From the line bearing "Combination count: [0518.Coin" down to the final line of the records below, give every line again exactly and add nothing.

(Saved entries)
<<<<

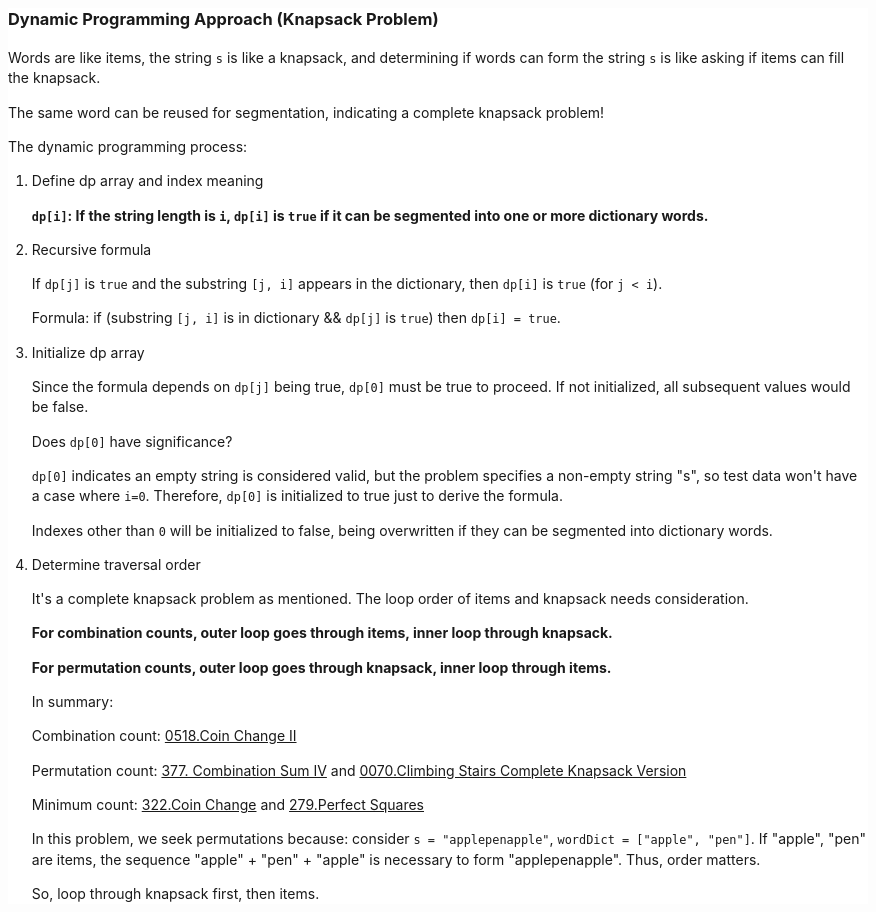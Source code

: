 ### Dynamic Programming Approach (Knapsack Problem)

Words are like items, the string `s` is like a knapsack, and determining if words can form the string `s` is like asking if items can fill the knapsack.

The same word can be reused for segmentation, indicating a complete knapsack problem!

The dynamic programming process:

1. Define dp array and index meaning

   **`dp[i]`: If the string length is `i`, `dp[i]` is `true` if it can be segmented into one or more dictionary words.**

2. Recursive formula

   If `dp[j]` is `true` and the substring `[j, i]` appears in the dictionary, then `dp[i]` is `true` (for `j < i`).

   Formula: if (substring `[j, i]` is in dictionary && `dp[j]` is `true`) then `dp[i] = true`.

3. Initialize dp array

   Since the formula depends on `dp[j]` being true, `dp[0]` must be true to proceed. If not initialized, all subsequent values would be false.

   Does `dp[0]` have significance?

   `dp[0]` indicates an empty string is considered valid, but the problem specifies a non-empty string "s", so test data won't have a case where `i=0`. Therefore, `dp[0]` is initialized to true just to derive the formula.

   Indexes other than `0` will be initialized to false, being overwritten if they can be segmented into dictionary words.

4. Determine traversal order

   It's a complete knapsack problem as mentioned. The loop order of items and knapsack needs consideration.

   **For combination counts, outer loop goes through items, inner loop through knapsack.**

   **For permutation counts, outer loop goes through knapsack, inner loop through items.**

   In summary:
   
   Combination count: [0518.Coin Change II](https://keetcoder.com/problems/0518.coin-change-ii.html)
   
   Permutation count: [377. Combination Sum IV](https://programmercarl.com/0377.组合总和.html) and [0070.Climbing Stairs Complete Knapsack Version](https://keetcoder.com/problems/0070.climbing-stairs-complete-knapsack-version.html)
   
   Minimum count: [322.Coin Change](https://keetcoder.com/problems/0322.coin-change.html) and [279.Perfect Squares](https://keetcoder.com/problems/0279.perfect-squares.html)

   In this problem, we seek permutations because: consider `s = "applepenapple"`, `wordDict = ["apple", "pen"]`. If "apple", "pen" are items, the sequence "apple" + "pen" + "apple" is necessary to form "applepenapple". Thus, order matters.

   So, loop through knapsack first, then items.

>>>>

## RESPONSE TO THE TASK
   Combination count: [0518.Coin Change II](https://keetcoder.com/problems/0518.coin-change-ii.html)
   
   Permutation count: [377. Combination Sum IV](https://programmercarl.com/0377.组合总和.html) and [0070.Climbing Stairs Complete Knapsack Version](https://keetcoder.com/problems/0070.climbing-stairs-complete-knapsack-version.html)
   
   Minimum count: [322.Coin Change](https://keetcoder.com/problems/0322.coin-change.html) and [279.Perfect Squares](https://keetcoder.com/problems/0279.perfect-squares.html)

   In this problem, we seek permutations because: consider `s = "applepenapple"`, `wordDict = ["apple", "pen"]`. If "apple", "pen" are items, the sequence "apple" + "pen" + "apple" is necessary to form "applepenapple". Thus, order matters.

   So, loop through knapsack first, then items.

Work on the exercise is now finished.